1. **Basic RAM Reduction**: Reduce RAM usage below 70%
2. **Energy Optimization**: Reduce energy consumption below 6 kWh while maintaining RAM below 75%
3. **Balanced Optimization**: Balance RAM below 60% and energy below 5 kWh
4. **Advanced Efficiency**: Achieve RAM below 50% and energy below 4 kWh
5. **Expert Optimization**: Master level: RAM below 40% and energy below 3 kWh

### Automated Graders
- **Task Completion Verification**: Automatic checking of optimization targets
- **Performance Metrics**: Efficiency scores and progress tracking
- **Reward Validation**: Ensures fair scoring based on actual improvements

### Reward Logic
- **Action Effectiveness**: Rewards based on actual resource reductions achieved
- **Task Completion Bonuses**: Significant rewards for meeting task objectives
- **Efficiency Incentives**: Bonuses for overall system optimization
- **Penalty System**: Penalties for aggressive actions that may cause system instability

## Quick Start

### Installation
```bash

# Install dependencies

pip install -r requirements.txt



# Or using uv (recommended)

uv sync

```

### Running the Environment
```bash

# Start the OpenEnv server

uv run server



# The server will be available at http://localhost:8000

```

### Training an Agent
```python

from stable_baselines3 import PPO

from openenv.client import OpenEnvClient



# Connect to the environment

client = OpenEnvClient("http://localhost:8000")



# Create and train agent

model = PPO("MlpPolicy", client, verbose=1)
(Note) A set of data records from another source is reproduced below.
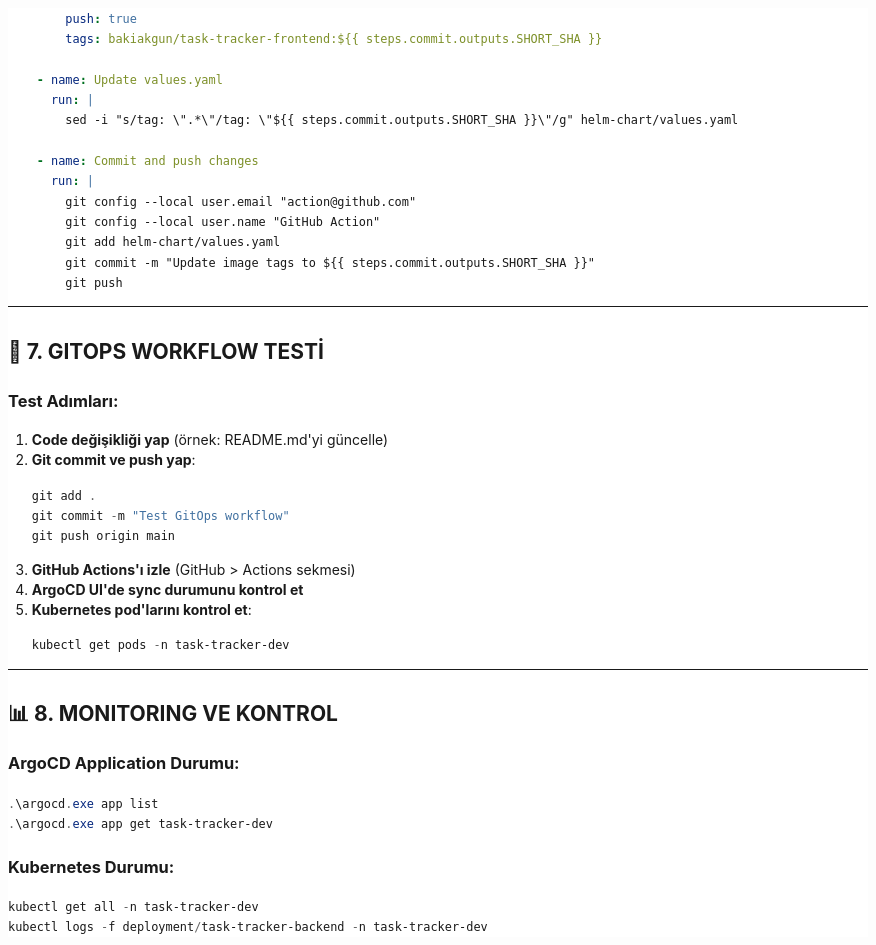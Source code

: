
 ```yaml
        push: true
        tags: bakiakgun/task-tracker-frontend:${{ steps.commit.outputs.SHORT_SHA }}

    - name: Update values.yaml
      run: |
        sed -i "s/tag: \".*\"/tag: \"${{ steps.commit.outputs.SHORT_SHA }}\"/g" helm-chart/values.yaml

    - name: Commit and push changes
      run: |
        git config --local user.email "action@github.com"
        git config --local user.name "GitHub Action"
        git add helm-chart/values.yaml
        git commit -m "Update image tags to ${{ steps.commit.outputs.SHORT_SHA }}"
        git push
```

---

## 🔄 7. GITOPS WORKFLOW TESTİ

### Test Adımları:
1. **Code değişikliği yap** (örnek: README.md'yi güncelle)
2. **Git commit ve push yap**:
   ```powershell
   git add .
   git commit -m "Test GitOps workflow"
   git push origin main
   ```
3. **GitHub Actions'ı izle** (GitHub > Actions sekmesi)
4. **ArgoCD UI'de sync durumunu kontrol et**
5. **Kubernetes pod'larını kontrol et**:
   ```powershell
   kubectl get pods -n task-tracker-dev
   ```

---

## 📊 8. MONITORING VE KONTROL

### ArgoCD Application Durumu:
```powershell
.\argocd.exe app list
.\argocd.exe app get task-tracker-dev
```

### Kubernetes Durumu:
```powershell
kubectl get all -n task-tracker-dev
kubectl logs -f deployment/task-tracker-backend -n task-tracker-dev
```
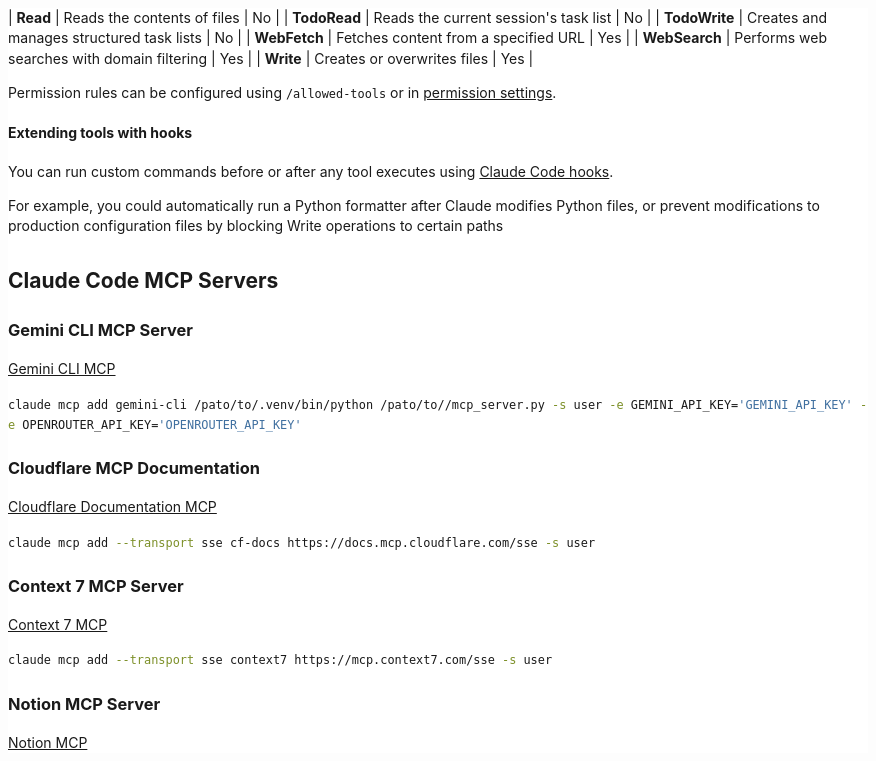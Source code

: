 | **Read**         | Reads the contents of files                          | No                  |
| **TodoRead**     | Reads the current session's task list                | No                  |
| **TodoWrite**    | Creates and manages structured task lists            | No                  |
| **WebFetch**     | Fetches content from a specified URL                 | Yes                 |
| **WebSearch**    | Performs web searches with domain filtering          | Yes                 |
| **Write**        | Creates or overwrites files                          | Yes                 |

Permission rules can be configured using `/allowed-tools` or in [permission settings](/en/docs/claude-code/settings#available-settings).

#### Extending tools with hooks

You can run custom commands before or after any tool executes using
[Claude Code hooks](/en/docs/claude-code/hooks).

For example, you could automatically run a Python formatter after Claude
modifies Python files, or prevent modifications to production configuration
files by blocking Write operations to certain paths

## Claude Code MCP Servers

### Gemini CLI MCP Server

[Gemini CLI MCP](https://github.com/centminmod/gemini-cli-mcp-server)

```bash
claude mcp add gemini-cli /pato/to/.venv/bin/python /pato/to//mcp_server.py -s user -e GEMINI_API_KEY='GEMINI_API_KEY' -e OPENROUTER_API_KEY='OPENROUTER_API_KEY'
```

### Cloudflare MCP Documentation

[Cloudflare Documentation MCP](https://github.com/cloudflare/mcp-server-cloudflare/tree/main/apps/docs-vectorize)

```bash
claude mcp add --transport sse cf-docs https://docs.mcp.cloudflare.com/sse -s user
```

### Context 7 MCP Server

[Context 7 MCP](https://github.com/upstash/context7)

```bash
claude mcp add --transport sse context7 https://mcp.context7.com/sse -s user
```

### Notion MCP Server

[Notion MCP](https://github.com/makenotion/notion-mcp-server)
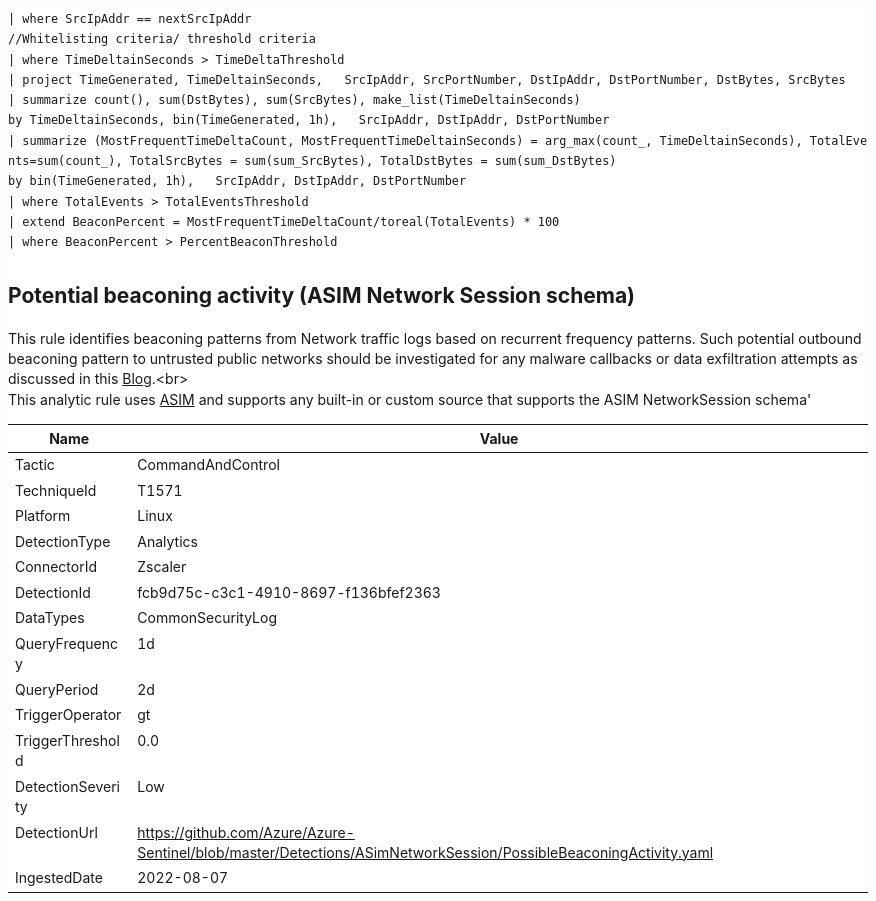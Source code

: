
 ```kql
| where SrcIpAddr == nextSrcIpAddr
//Whitelisting criteria/ threshold criteria
| where TimeDeltainSeconds > TimeDeltaThreshold 
| project TimeGenerated, TimeDeltainSeconds,   SrcIpAddr, SrcPortNumber, DstIpAddr, DstPortNumber, DstBytes, SrcBytes
| summarize count(), sum(DstBytes), sum(SrcBytes), make_list(TimeDeltainSeconds) 
by TimeDeltainSeconds, bin(TimeGenerated, 1h),   SrcIpAddr, DstIpAddr, DstPortNumber
| summarize (MostFrequentTimeDeltaCount, MostFrequentTimeDeltainSeconds) = arg_max(count_, TimeDeltainSeconds), TotalEvents=sum(count_), TotalSrcBytes = sum(sum_SrcBytes), TotalDstBytes = sum(sum_DstBytes) 
by bin(TimeGenerated, 1h),   SrcIpAddr, DstIpAddr, DstPortNumber
| where TotalEvents > TotalEventsThreshold 
| extend BeaconPercent = MostFrequentTimeDeltaCount/toreal(TotalEvents) * 100
| where BeaconPercent > PercentBeaconThreshold

```

## Potential beaconing activity (ASIM Network Session schema)

This rule identifies beaconing patterns from Network traffic logs based on recurrent frequency patterns. Such potential outbound beaconing pattern to untrusted public networks should be investigated for any malware callbacks or data exfiltration attempts as discussed in this [Blog](http://www.austintaylor.io/detect/beaconing/intrusion/detection/system/command/control/flare/elastic/stack/2017/06/10/detect-beaconing-with-flare-elasticsearch-and-intrusion-detection-systems/).\<br><br>
This analytic rule uses [ASIM](https://aka.ms/AboutASIM) and supports any built-in or custom source that supports the ASIM NetworkSession schema'

|Name | Value |
| --- | --- |
|Tactic | CommandAndControl|
|TechniqueId | T1571|
|Platform | Linux|
|DetectionType | Analytics |
|ConnectorId | Zscaler |
|DetectionId | fcb9d75c-c3c1-4910-8697-f136bfef2363 |
|DataTypes | CommonSecurityLog |
|QueryFrequency | 1d |
|QueryPeriod | 2d |
|TriggerOperator | gt |
|TriggerThreshold | 0.0 |
|DetectionSeverity | Low |
|DetectionUrl | https://github.com/Azure/Azure-Sentinel/blob/master/Detections/ASimNetworkSession/PossibleBeaconingActivity.yaml |
|IngestedDate | 2022-08-07 |
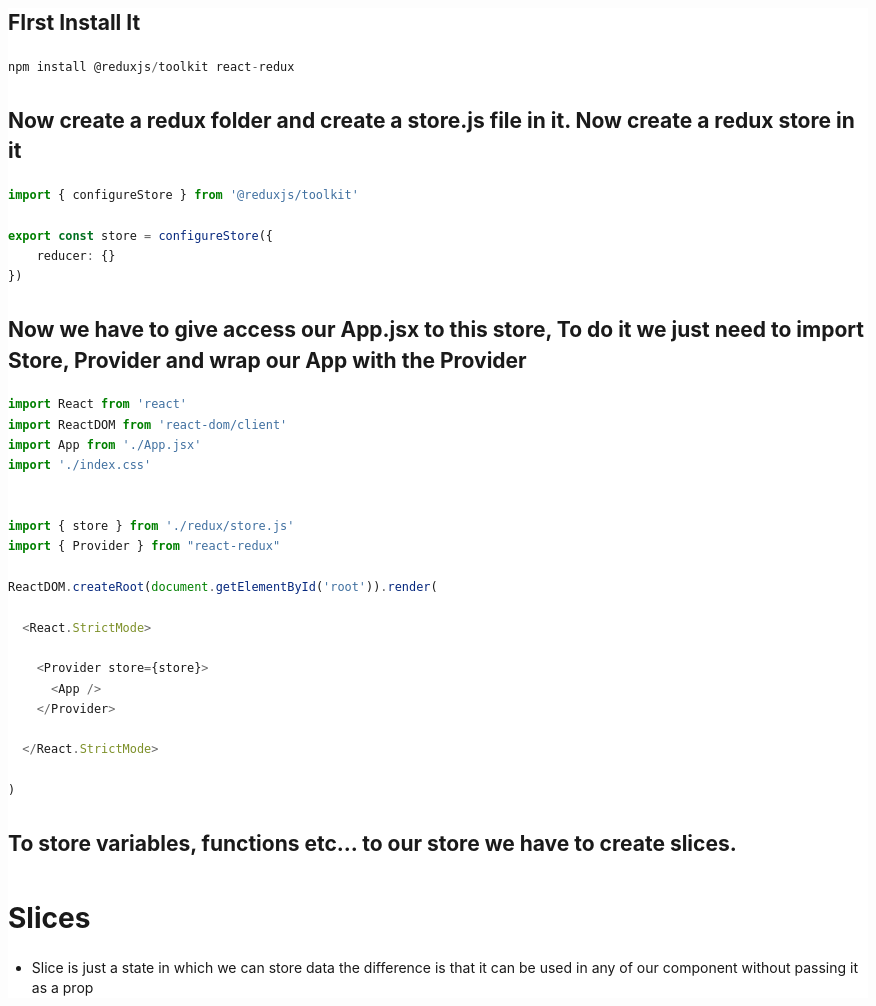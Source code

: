 ## FIrst Install It
```ts
npm install @reduxjs/toolkit react-redux
```

## Now create a redux folder and create a store.js file in it. Now create a redux store in it

```ts
import { configureStore } from '@reduxjs/toolkit'

export const store = configureStore({
    reducer: {}
})
```
## Now we have to give access our App.jsx to this store, To do it we just need to import Store, Provider and wrap our App with the Provider
```ts
import React from 'react'
import ReactDOM from 'react-dom/client'
import App from './App.jsx'
import './index.css'


import { store } from './redux/store.js'
import { Provider } from "react-redux"

ReactDOM.createRoot(document.getElementById('root')).render(

  <React.StrictMode>

    <Provider store={store}>
      <App />
    </Provider>

  </React.StrictMode>

)
```

## To store variables, functions etc... to our store we have to create slices.

# Slices
- Slice is just a state in which we can store data the difference is that it can be used in any of our component without passing it as a prop
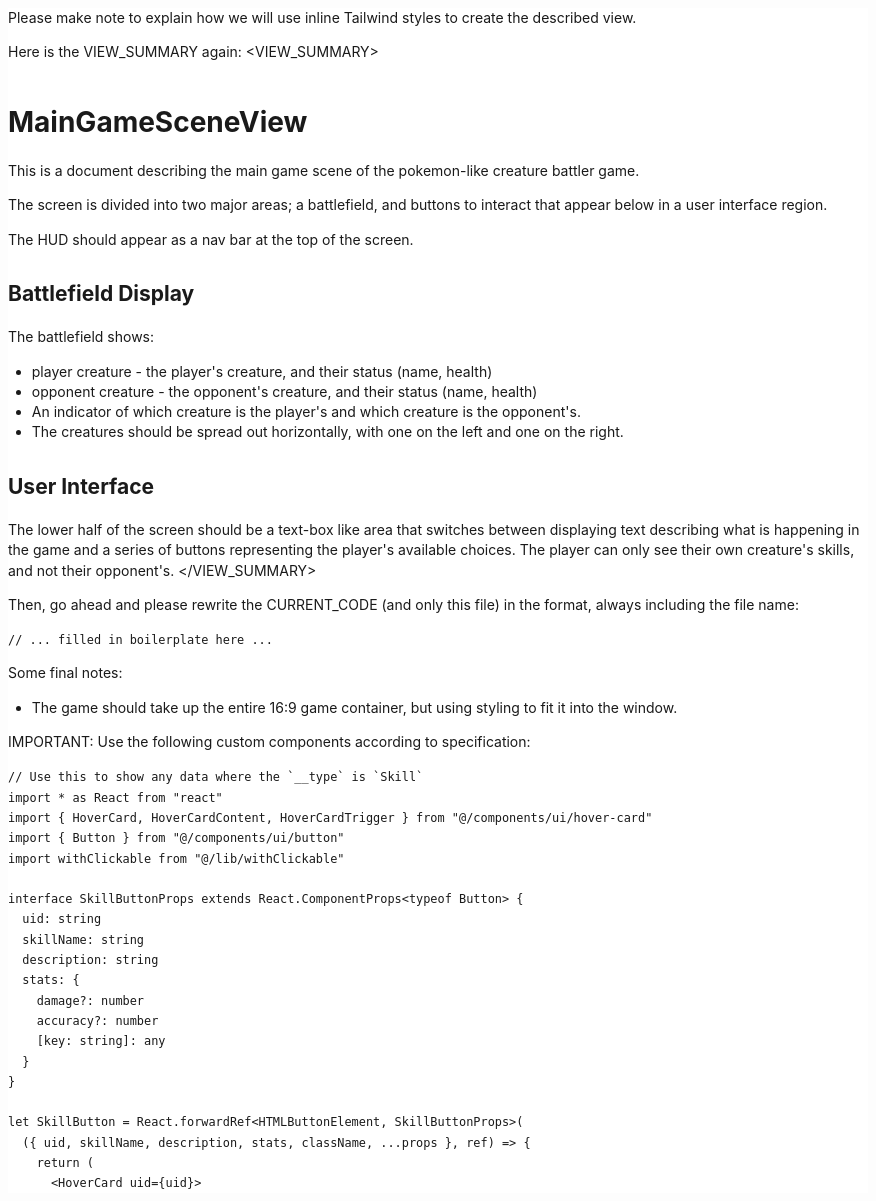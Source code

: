 Please make note to explain how we will use inline Tailwind styles to create the described view.

Here is the VIEW_SUMMARY again:
<VIEW_SUMMARY>
# MainGameSceneView

This is a document describing the main game scene of the pokemon-like creature battler game.

The screen is divided into two major areas; a battlefield, and buttons to interact that appear below in a user interface region.

The HUD should appear as a nav bar at the top of the screen.

## Battlefield Display

The battlefield shows:

- player creature - the player's creature, and their status (name, health)
- opponent creature - the opponent's creature, and their status (name, health)
- An indicator of which creature is the player's and which creature is the opponent's.
- The creatures should be spread out horizontally, with one on the left and one on the right.

## User Interface

The lower half of the screen should be a text-box like area that switches between displaying text describing what is happening in the game and a series of buttons representing the player's available choices. The player can only see their own creature's skills, and not their opponent's.
</VIEW_SUMMARY>

Then, go ahead and please rewrite the CURRENT_CODE (and only this file) in the format, always including the file name:
```tsx main_game/templates/MainGameScene.tsx
// ... filled in boilerplate here ...
```

Some final notes:
* The game should take up the entire 16:9 game container, but using styling to fit it into the window.







IMPORTANT: Use the following custom components according to specification:

```tsx @/components/ui/custom/skill/skill_button.tsx
// Use this to show any data where the `__type` is `Skill`
import * as React from "react"
import { HoverCard, HoverCardContent, HoverCardTrigger } from "@/components/ui/hover-card"
import { Button } from "@/components/ui/button"
import withClickable from "@/lib/withClickable"

interface SkillButtonProps extends React.ComponentProps<typeof Button> {
  uid: string
  skillName: string
  description: string
  stats: {
    damage?: number
    accuracy?: number
    [key: string]: any
  }
}

let SkillButton = React.forwardRef<HTMLButtonElement, SkillButtonProps>(
  ({ uid, skillName, description, stats, className, ...props }, ref) => {
    return (
      <HoverCard uid={uid}>
```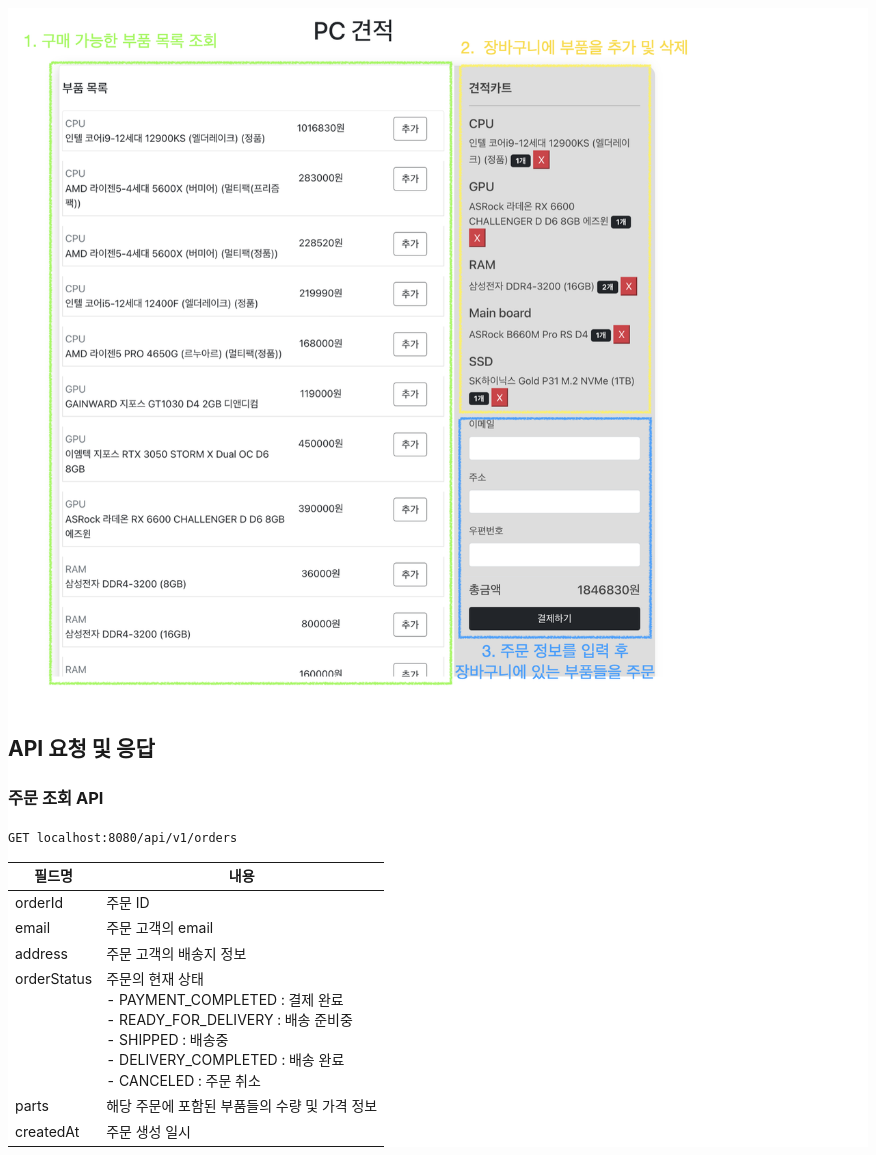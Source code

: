 <img src="./images/sample.png" width=700/>

## API 요청 및 응답

### 주문 조회 API
```
GET localhost:8080/api/v1/orders
```
|필드명|내용|
|------|---|
|orderId|주문 ID|
|email|주문 고객의 email|
|address|주문 고객의 배송지 정보|
|orderStatus|주문의 현재 상태<br>- PAYMENT_COMPLETED : 결제 완료<br>- READY_FOR_DELIVERY : 배송 준비중<br>- SHIPPED : 배송중<br>- DELIVERY_COMPLETED : 배송 완료<br>- CANCELED : 주문 취소|
|parts|해당 주문에 포함된 부품들의 수량 및 가격 정보|
|createdAt|주문 생성 일시|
model.learn(total_timesteps=10000)



# Evaluate the trained agent

obs = client.reset()

total_reward = 0

while not obs.done:

    action, _ = model.predict(obs)

    obs = client.step(action)

    total_reward += obs.reward

    print(f"Step reward: {obs.reward:.2f}, Total: {total_reward:.2f}")

```

## Docker

```bash

# Build the container

docker build -t energy-optimization-rl .



# Run the environment

docker run --rm -p 8000:8000 energy-optimization-rl

```

## Environment Details

### State Space
- RAM usage percentage (0-100%)
- Energy consumption in kWh
- System load (0-1)
- Current task information
- Task completion progress
- Efficiency scores

### Action Space
- `reduce_ram`: Focus on RAM optimization with configurable intensity (0.0-1.0)
- `optimize_energy`: Focus on energy reduction with configurable intensity (0.0-1.0)
- `balance_resources`: Balanced approach to both resources
- `monitor_system`: Gather system information and slight load reduction

### Reward Structure
- Base rewards for resource reductions
- Task completion bonuses (difficulty × 10 points)
- Efficiency improvement bonuses
- Penalties for system instability from aggressive actions

## API Endpoints

- `POST /reset`: Reset the environment
- `POST /step`: Execute an optimization action
- `GET /state`: Get current environment state
- `GET /schema`: Get action/observation schemas
- `WS /ws`: WebSocket endpoint for persistent sessions

## Development

### Project Structure
```

he_demo/

├── models.py                 # Action and observation definitions

├── server/

│   ├── app.py               # FastAPI server application

│   └── he_demo_environment.py # Environment implementation

├── client.py                # Example client code

├── inference.py             # Training and inference scripts

├── Dockerfile               # Container configuration

├── pyproject.toml           # Project dependencies

└── README.md               # This file

```

### Adding New Tasks
Tasks are defined in the `_create_tasks()` method of `EnergyOptimizationEnvironment`. Each task includes:
- Name and description
- Difficulty level
- RAM and energy targets
- Maximum steps allowed

### Customizing Reward Logic
Modify the `_calculate_reward()` method to implement custom reward strategies based on your specific optimization goals.

## License

This project is licensed under the BSD-style license. See LICENSE file for details.